A 39-year-old Brown County has been charged with seven felonies after police watched videos of him choking and cursing at two teenage children in 2017.

On Feb. 18, Jonathan Browning was charged with two counts of strangulation, two counts of intimidation and three counts of domestic battery, all Level 6 felonies.

Det. Brian Shrader with the Brown County Sheriff’s Department began an investigation Feb. 11 when he watched 12 videos that were taken on Dec. 28, 2017. The mother of the children in the videos had brought the videos to police, according to the probable cause affidavit.

One of the victims told Shrader that Browning drank a 24-pack of beer on Dec. 28, 2017. She said the abuse had happened several times.

In one of the videos, Shrader reported hearing Browning yell at a teen as she is crying. He wrote that Browning was intoxicated, slurring his words and not able to put together complete sentences.

In a second video, Shrader reported seeing Browning choking one of the children. The victim stands up and is coughing, trying to catch her breath. Shrader also reports that the victim’s shirt was torn.

A third video showed Browning calling one of the teens derogatory names and hitting her as she tries to prevent him from entering the room she was in. He also threatens her life. A second victim then steps in to prevent Browning from entering the room, and Browning is seen grabbing that person by the throat, then throwing him across the room, the affidavit states.

Other videos show more of the same behaviors, the police report said.

A witness to the incident recorded the videos on a cellphone. One of the victims told police that she asked the witness to delete the videos in 2017 for many reasons, including safety. When the witness began using a new phone, the videos uploaded from a cloud account to her new phone.

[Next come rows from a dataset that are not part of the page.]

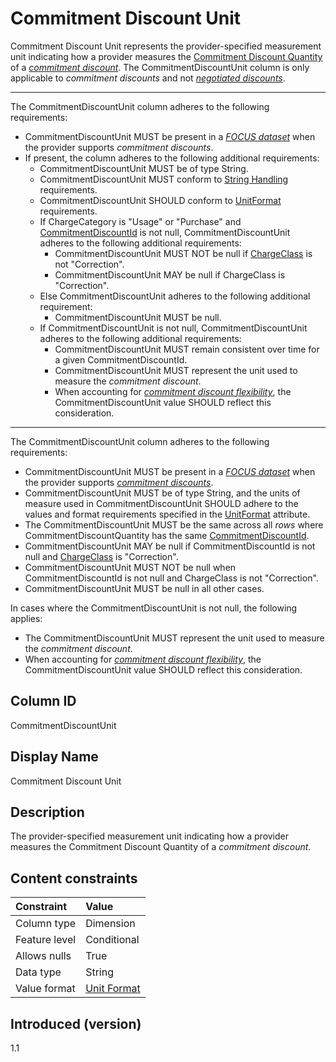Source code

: # Commitment Discount Unit

Commitment Discount Unit represents the provider-specified measurement unit indicating how a provider measures the [Commitment Discount Quantity](#commitmentdiscountquantity) of a [*commitment discount*](#glossary:commitment-discount). The CommitmentDiscountUnit column is only applicable to *commitment discounts* and not [*negotiated discounts*](#glossary:negotiated-discount).

---
The CommitmentDiscountUnit column adheres to the following requirements:

* CommitmentDiscountUnit MUST be present in a [*FOCUS dataset*](#glossary:FOCUS-dataset) when the provider supports *commitment discounts*.
* If present, the column adheres to the following additional requirements:
  * CommitmentDiscountUnit MUST be of type String.
  * CommitmentDiscountUnit MUST conform to [String Handling](#stringhandling) requirements.
  * CommitmentDiscountUnit SHOULD conform to [UnitFormat](#unitformat) requirements.
  * If ChargeCategory is "Usage" or "Purchase" and [CommitmentDiscountId](#commitmentdiscountid) is not null, CommitmentDiscountUnit adheres to the following additional requirements:
    * CommitmentDiscountUnit MUST NOT be null if [ChargeClass](#chargeclass) is not "Correction".
    * CommitmentDiscountUnit MAY be null if ChargeClass is "Correction".
  * Else CommitmentDiscountUnit adheres to the following additional requirement:
    * CommitmentDiscountUnit MUST be null.
  * If CommitmentDiscountUnit is not null, CommitmentDiscountUnit adheres to the following additional requirements:
    * CommitmentDiscountUnit MUST remain consistent over time for a given CommitmentDiscountId.
    * CommitmentDiscountUnit MUST represent the unit used to measure the *commitment discount*.
    * When accounting for [*commitment discount flexibility*](#glossary:commitment-discount-flexibility), the CommitmentDiscountUnit value SHOULD reflect this consideration.

---
The CommitmentDiscountUnit column adheres to the following requirements:

* CommitmentDiscountUnit MUST be present in a [*FOCUS dataset*](#glossary:FOCUS-dataset) when the provider supports [*commitment discounts*](#glossary:commitment-discount).
* CommitmentDiscountUnit MUST be of type String, and the units of measure used in CommitmentDiscountUnit SHOULD adhere to the values and format requirements specified in the [UnitFormat](#unitformat) attribute.
* The CommitmentDiscountUnit MUST be the same across all *rows* where CommitmentDiscountQuantity has the same [CommitmentDiscountId](#commitmentdiscountid).
* CommitmentDiscountUnit MAY be null if CommitmentDiscountId is not null and [ChargeClass](#chargeclass) is "Correction".
* CommitmentDiscountUnit MUST NOT be null when CommitmentDiscountId is not null and ChargeClass is not "Correction".
* CommitmentDiscountUnit MUST be null in all other cases.

In cases where the CommitmentDiscountUnit is not null, the following applies:

* The CommitmentDiscountUnit MUST represent the unit used to measure the *commitment discount*.
* When accounting for [*commitment discount flexibility*](#glossary:commitment-discount-flexibility), the CommitmentDiscountUnit value SHOULD reflect this consideration.

## Column ID

CommitmentDiscountUnit

## Display Name

Commitment Discount Unit

## Description

The provider-specified measurement unit indicating how a provider measures the Commitment Discount Quantity of a *commitment discount*.

## Content constraints

| Constraint      | Value            |
|:----------------|:-----------------|
| Column type     | Dimension        |
| Feature level   | Conditional      |
| Allows nulls    | True             |
| Data type       | String           |
| Value format    | [Unit Format](#unitformat)|

## Introduced (version)

1.1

Report of reckless driver results in OWI arrest

A report of a reckless driver on Feb. 17 resulted in the arrest of a Edinburgh man for driving while intoxicated.

Paul Gobel, 33, was charged on Feb. 18 with operating a vehicle while intoxicated — endangering a person, a Level 6 felony; operating a vehicle with a Schedule I or II controlled substance, or its metabolite, in the body, a Level 6 felony; and driving while suspended, a Class A misdemeanor.

Cpt. Mike Moore with the Brown County Sheriff’s Department stopped Gobel on Hoover Road after dispatch had received a complaint of a vehicle driving all over the road and into oncoming traffic.

Moore found a vehicle matching the description as it was driving off a driveway into a grassy area near a creek in the 400 block of Hoover Road. Moore reported that Gobel was slurring his words and was having trouble following directions, and had glassy eyes and pinpoint pupils, according to the affidavit.

Gobel pulled himself from the vehicle and had to lean on it for balance during the stop. Moore found that Gobel’s driver’s license was also suspended, the report said.

Moore took to Gobel to Columbus Regional Hospital for a blood draw and to medically clear him for jail. Gobel kept passing out on the drive and then could not stay awake while at the hospital, the report said.

He had three prescriptions that were issued to him. Moore counted the pills for those two prescriptions and discovered that each bottle was missing more than what the prescription allowed, the report said. Gobel told Moore the missing medicine was locked in a safe at a relative’s home.